Three days this week I was unstoppable. Schwarz gave a commandment - haul ass - and who am I to refuse. The desk flew. Floating panel done, dovetailed cross members done, the tricky compound joinery at the corners done, frame members done. Rebated. Sanded. Assembled. Done done. I even invented[1] a router jig to trim the cheeks of the mitred tenons, in this case to ensure square cheeks and a clean transition where the red gum refuses to be worked by hand. Version one was a bodge job held together with offcuts and optimism, but it worked so well I'll build a proper one as soon as I have the time.
Then today happened. A cacophony of cock-ups; a gaggle of gaffs. Dropped things. Fumbled workarounds. One of those days where the workshop actively resists you, where every tool is in the wrong place and every cut needs a bit too much tweaking. Sometimes 'hauling ass' is right. Sometimes the better move is to retreat: clean the bench, shut the door, and hope that tomorrow will be different.
In other news, a name I'd never heard before appeared roughly 150,000 times this week. John Ruskin. He kept turning up in things I was reading, things I was listening to, conversations I wasn't expecting. When something up in the universe throws something that insistently at you, eventually you should pay attention. So I read him.
How had I not heard of this man?! Ruskin watched the Industrial Revolution hollow out skilled handwork and replace it with machine production, and he argued - fiercely - that the quality of a made object is inseparable from the moral and spiritual condition of the person who made it. That a society which treats its workers as interchangeable parts will produce ugly things, and that ugly things will in turn degrade the society that tolerates them. I read that and felt the floor tilt. There is a straight line from Ruskin through William Morris through Wendell Berry through Paul Kingsnorth and directly into this workshop. He might be the father of every thought I've had about craft and work and what it means to make something with your hands.
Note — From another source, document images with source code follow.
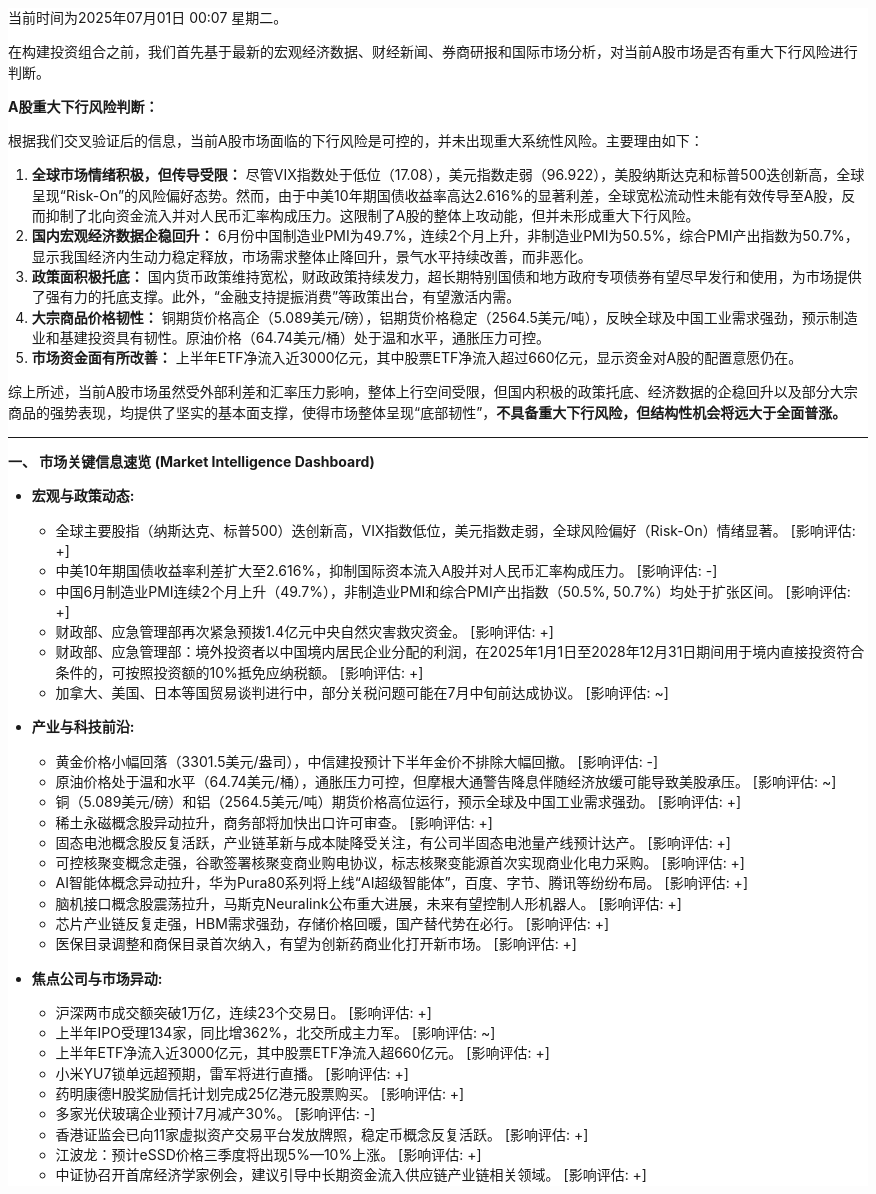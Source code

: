 当前时间为2025年07月01日 00:07 星期二。

在构建投资组合之前，我们首先基于最新的宏观经济数据、财经新闻、券商研报和国际市场分析，对当前A股市场是否有重大下行风险进行判断。

**A股重大下行风险判断：**

根据我们交叉验证后的信息，当前A股市场面临的下行风险是可控的，并未出现重大系统性风险。主要理由如下：

1.  **全球市场情绪积极，但传导受限：** 尽管VIX指数处于低位（17.08），美元指数走弱（96.922），美股纳斯达克和标普500迭创新高，全球呈现“Risk-On”的风险偏好态势。然而，由于中美10年期国债收益率高达2.616%的显著利差，全球宽松流动性未能有效传导至A股，反而抑制了北向资金流入并对人民币汇率构成压力。这限制了A股的整体上攻动能，但并未形成重大下行风险。
2.  **国内宏观经济数据企稳回升：** 6月份中国制造业PMI为49.7%，连续2个月上升，非制造业PMI为50.5%，综合PMI产出指数为50.7%，显示我国经济内生动力稳定释放，市场需求整体止降回升，景气水平持续改善，而非恶化。
3.  **政策面积极托底：** 国内货币政策维持宽松，财政政策持续发力，超长期特别国债和地方政府专项债券有望尽早发行和使用，为市场提供了强有力的托底支撑。此外，“金融支持提振消费”等政策出台，有望激活内需。
4.  **大宗商品价格韧性：** 铜期货价格高企（5.089美元/磅），铝期货价格稳定（2564.5美元/吨），反映全球及中国工业需求强劲，预示制造业和基建投资具有韧性。原油价格（64.74美元/桶）处于温和水平，通胀压力可控。
5.  **市场资金面有所改善：** 上半年ETF净流入近3000亿元，其中股票ETF净流入超过660亿元，显示资金对A股的配置意愿仍在。

综上所述，当前A股市场虽然受外部利差和汇率压力影响，整体上行空间受限，但国内积极的政策托底、经济数据的企稳回升以及部分大宗商品的强势表现，均提供了坚实的基本面支撑，使得市场整体呈现“底部韧性”，**不具备重大下行风险，但结构性机会将远大于全面普涨。**

---

**一、 市场关键信息速览 (Market Intelligence Dashboard)**

*   **宏观与政策动态:**
    *   全球主要股指（纳斯达克、标普500）迭创新高，VIX指数低位，美元指数走弱，全球风险偏好（Risk-On）情绪显著。 [影响评估: +]
    *   中美10年期国债收益率利差扩大至2.616%，抑制国际资本流入A股并对人民币汇率构成压力。 [影响评估: -]
    *   中国6月制造业PMI连续2个月上升（49.7%），非制造业PMI和综合PMI产出指数（50.5%, 50.7%）均处于扩张区间。 [影响评估: +]
    *   财政部、应急管理部再次紧急预拨1.4亿元中央自然灾害救灾资金。 [影响评估: +]
    *   财政部、应急管理部：境外投资者以中国境内居民企业分配的利润，在2025年1月1日至2028年12月31日期间用于境内直接投资符合条件的，可按照投资额的10%抵免应纳税额。 [影响评估: +]
    *   加拿大、美国、日本等国贸易谈判进行中，部分关税问题可能在7月中旬前达成协议。 [影响评估: ~]

*   **产业与科技前沿:**
    *   黄金价格小幅回落（3301.5美元/盎司），中信建投预计下半年金价不排除大幅回撤。 [影响评估: -]
    *   原油价格处于温和水平（64.74美元/桶），通胀压力可控，但摩根大通警告降息伴随经济放缓可能导致美股承压。 [影响评估: ~]
    *   铜（5.089美元/磅）和铝（2564.5美元/吨）期货价格高位运行，预示全球及中国工业需求强劲。 [影响评估: +]
    *   稀土永磁概念股异动拉升，商务部将加快出口许可审查。 [影响评估: +]
    *   固态电池概念股反复活跃，产业链革新与成本陡降受关注，有公司半固态电池量产线预计达产。 [影响评估: +]
    *   可控核聚变概念走强，谷歌签署核聚变商业购电协议，标志核聚变能源首次实现商业化电力采购。 [影响评估: +]
    *   AI智能体概念异动拉升，华为Pura80系列将上线“AI超级智能体”，百度、字节、腾讯等纷纷布局。 [影响评估: +]
    *   脑机接口概念股震荡拉升，马斯克Neuralink公布重大进展，未来有望控制人形机器人。 [影响评估: +]
    *   芯片产业链反复走强，HBM需求强劲，存储价格回暖，国产替代势在必行。 [影响评估: +]
    *   医保目录调整和商保目录首次纳入，有望为创新药商业化打开新市场。 [影响评估: +]

*   **焦点公司与市场异动:**
    *   沪深两市成交额突破1万亿，连续23个交易日。 [影响评估: +]
    *   上半年IPO受理134家，同比增362%，北交所成主力军。 [影响评估: ~]
    *   上半年ETF净流入近3000亿元，其中股票ETF净流入超660亿元。 [影响评估: +]
    *   小米YU7锁单远超预期，雷军将进行直播。 [影响评估: +]
    *   药明康德H股奖励信托计划完成25亿港元股票购买。 [影响评估: +]
    *   多家光伏玻璃企业预计7月减产30%。 [影响评估: -]
    *   香港证监会已向11家虚拟资产交易平台发放牌照，稳定币概念反复活跃。 [影响评估: +]
    *   江波龙：预计eSSD价格三季度将出现5%—10%上涨。 [影响评估: +]
    *   中证协召开首席经济学家例会，建议引导中长期资金流入供应链产业链相关领域。 [影响评估: +]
Chris Hall wrote about this too - the utter annihilation of beauty in our built environment since mechanisation took hold. Drive through any new housing estate and you can see what Ruskin predicted. Nobody sat down and decided to make everything awful, it just happened. The natural, apparently predictable, evolution of mechanisation replacing judgement with margin. And the people who had the power to turn the ship around lined their pockets instead. Whether that's dullness, wilful ignorance of the environmental destruction, or just a luxury belief — it's easy for politicians to be blind to how ugly most housing is in Australia when they go to work in a magnificent old building and pull their luxury car into the driveway of a magnificent old house. Ruskin would have wept. Hall just got angry, which is a more human response.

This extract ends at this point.